# TASK DIRECTIONS:
Write out the records that follow exactly. Do not include pictures.
- Opening Delimiter -
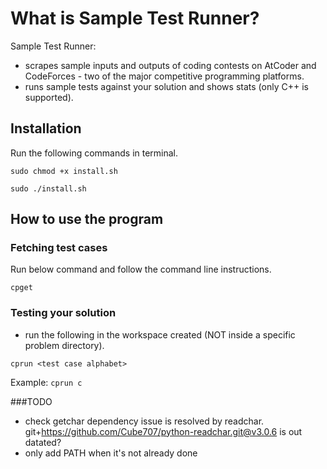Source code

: # What is Sample Test Runner?

Sample Test Runner:

- scrapes sample inputs and outputs of coding contests on AtCoder and CodeForces - two of the major
  competitive programming platforms.
- runs sample tests against your solution and shows stats (only C++ is supported).

## Installation

Run the following commands in terminal.

```
sudo chmod +x install.sh
```

```
sudo ./install.sh
```

## How to use the program

### Fetching test cases

Run below command and follow the command line instructions.

```
cpget
```

### Testing your solution

- run the following in the workspace created (NOT inside a specific problem directory).

```
cprun <test case alphabet>
```

Example: `cprun c`

###TODO
- check getchar dependency issue is resolved  by readchar. git+https://github.com/Cube707/python-readchar.git@v3.0.6 is out datated?
- only add PATH when it's not already done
- Closing Delimiter -
# PROBLEM SOLUTION:
Source code

: # What is Sample Test Runner?

Sample Test Runner:

- scrapes sample inputs and outputs of coding contests on AtCoder and CodeForces - two of the major
  competitive programming platforms.
- runs sample tests against your solution and shows stats (only C++ is supported).

## Installation

Run the following commands in terminal.

```
sudo chmod +x install.sh
```

```
sudo ./install.sh
```

## How to use the program

### Fetching test cases

Run below command and follow the command line instructions.

```
cpget
```

### Testing your solution

- run the following in the workspace created (NOT inside a specific problem directory).

```
cprun <test case alphabet>
```

Example: `cprun c`

###TODO
- check getchar dependency issue is resolved  by readchar. git+https://github.com/Cube707/python-readchar.git@v3.0.6 is out datated?
- only add PATH when it's not already done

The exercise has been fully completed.